As GOP warms to tax revenues, will anyone in Congress stand up for the long-term unemployed?June 21, 2011 - by Donny Shaw
Richard Cohen at Politico has a piece this morning on what is probably the most important trend in Congress right now. According to the article, Republicans, from the leadership down, are warming up to the idea of raising revenue through increasing corporate tax rates and closing loopholes. “The targeting of long-protected tax breaks — for ethanol, research and development, manufacturing and foreign company income — is a sign that key House Republicans are ready to break with the orthodoxy of past tax debates while ditching special interests that have long held sway in tax reform discussions,” Cohen writes.
It’s not just talk, either. Last week, 67% of Senate Republicans voted in favor of ending tax breaks for the ethanol industry. After the vote, Sen. Tom Coburn [R, OK] declared that the Grover Norquist-led era of Republicans for tax cuts at any expense is over. “Grover’s old news.

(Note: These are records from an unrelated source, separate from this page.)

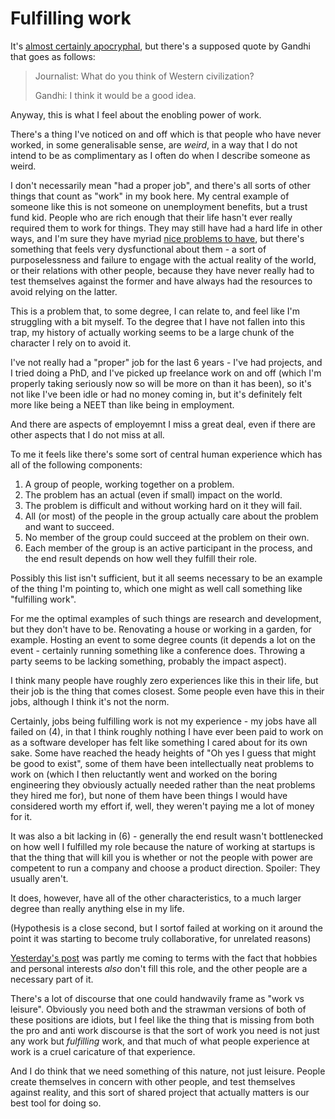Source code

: # Fulfilling work

It's [almost certainly apocryphal](https://quoteinvestigator.com/2013/04/23/good-idea/), but there's a supposed quote by Gandhi that goes as follows:

> Journalist: What do you think of Western civilization?
> 
> Gandhi: I think it would be a good idea.

Anyway, this is what I feel about the enobling power of work.

There's a thing I've noticed on and off which is that people who have never worked, in some generalisable sense, are *weird*, in a way that I do not intend to be as complimentary as I often do when I describe someone as weird.

I don't necessarily mean "had a proper job", and there's all sorts of other things that count as "work" in my book here. My central example of someone like this is not someone on unemployment benefits, but a trust fund kid. People who are rich enough that their life hasn't ever really required them to work for things. They may still have had a hard life in other ways, and I'm sure they have myriad [nice problems to have](https://notebook.drmaciver.com/posts/2020-07-15-09:33.html), but there's something that feels very dysfunctional about them - a sort of purposelessness and failure to engage with the actual reality of the world, or their relations with other people, because they have never really had to test themselves against the former and have always had the resources to avoid relying on the latter.

This is a problem that, to some degree, I can relate to, and feel like I'm struggling with a bit myself. To the degree that I have not fallen into this trap, my history of actually working seems to be a large chunk of the character I rely on to avoid it.

I've not really had a "proper" job for the last 6 years - I've had projects, and I tried doing a PhD, and I've picked up freelance work on and off (which I'm properly taking seriously now so will be more on than it has been), so it's not like I've been idle or had no money coming in, but it's definitely felt more like being a NEET than like being in employment.

And there are aspects of employemnt I miss a great deal, even if there are other aspects that I do not miss at all.

To me it feels like there's some sort of central human experience which has all of the following components:

1. A group of people, working together on a problem.
2. The problem has an actual (even if small) impact on the world.
3. The problem is difficult and without working hard on it they will fail.
4. All (or most) of the people in the group actually care about the problem and want to succeed.
5. No member of the group could succeed at the problem on their own.
6. Each member of the group is an active participant in the process, and the end result depends on how well they fulfill their role.

Possibly this list isn't sufficient, but it all seems necessary to be an example of the thing I'm pointing to, which one might as well call something like "fulfilling work".

For me the optimal examples of such things are research and development, but they don't have to be. Renovating a house or working in a garden, for example. Hosting an event to some degree counts (it depends a lot on the event - certainly running something like a conference does. Throwing a party seems to be lacking something, probably the impact aspect).

I think many people have roughly zero experiences like this in their life, but their job is the thing that comes closest. Some people even have this in their jobs, although I think it's not the norm.

Certainly, jobs being fulfilling work is not my experience - my jobs have all failed on (4), in that I think roughly nothing I have ever been paid to work on as a software developer has felt like something I cared about for its own sake. Some have reached the heady heights of "Oh yes I guess that might be good to exist", some of them have been intellectually neat problems to work on (which I then reluctantly went and worked on the boring engineering they obviously actually needed rather than the neat problems they hired me for), but none of them have been things I would have considered worth my effort if, well, they weren't paying me a lot of money for it.

It was also a bit lacking in (6) - generally the end result wasn't bottlenecked on how well I fulfilled my role because the nature of working at startups is that the thing that will kill you is whether or not the people with power are competent to run a company and choose a product direction. Spoiler: They usually aren't.

It does, however, have all of the other characteristics, to a much larger degree than really anything else in my life.

(Hypothesis is a close second, but I sortof failed at working on it around the point it was starting to become truly collaborative, for unrelated reasons)

[Yesterday's post](https://notebook.drmaciver.com/posts/2022-01-16-08:40.html) was partly me coming to terms with the fact that hobbies and personal interests *also* don't fill this role, and the other people are a necessary part of it.

There's a lot of discourse that one could handwavily frame as "work vs leisure". Obviously you need both and the strawman versions of both of these positions are idiots, but I feel like the thing that is missing from both the pro and anti work discourse is that the sort of work you need is not just any work but *fulfilling* work, and that much of what people experience at work is a cruel caricature of that experience.

And I do think that we need something of this nature, not just leisure. People create themselves in concern with other people, and test themselves against reality, and this sort of shared project that actually matters is our best tool for doing so.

It doesn’t matter what he says, it doesn’t matter what he wants,” Coburn said. “We’re going to fix the country, and some of that is going to be revenue increases, that’s the only way you’re going to build a compromise and get it signed by this president.”
So what does it mean for the hottest issue among users of OpenCongress — extending unemployment insurance for the very-long-term unemployed who have exhausted all available benefits without finding new work?
Rep. Bobby Scott [D, VA-3] and Rep. Barbara Lee [D, CA-9] have been meeting with Republican leadership about the unemployment legislation and seem to have made some progress by backing off their preference to fund it as emergency spending that directly adds to the deficit and being willing to offset its costs with new revenues or spending cuts. Last year, a staffer for House Speaker Rep. John Boehner [R, OH-8] said that the “Speaker supports unemployment insurance extensions if they are paid for.” With Boehner and the Republicans now open to paying for through rasing revenues through closing corporate tax loopholes, it would appear that a compromise may be in hand.
But will support for the long-term unemployed take preference over other investments? According to a report prepared by the Congressional Budget Office last year, if the goal is to stimulate the economy and create jobs, it should. Of eleven forms of stimulus, including tax cuts and targeted investments, the CBO concluded that unemployment insurance extensions had the greatest potential to increase output, measured as the cumulative effect on gross domestic product for each dollar invested. Over a 5-year budget window, every dollar spent on unemployment benefits could produce as much as $1.90 in output, the CBO found. The reason: “Households receiving unemployment benefits tend to spend the additional benefits quickly, making this option both timely and cost-effective in spurring economic activity and employment.” With sound tax and spending policy, increasing GDP means increasing revenue and reducing deficits.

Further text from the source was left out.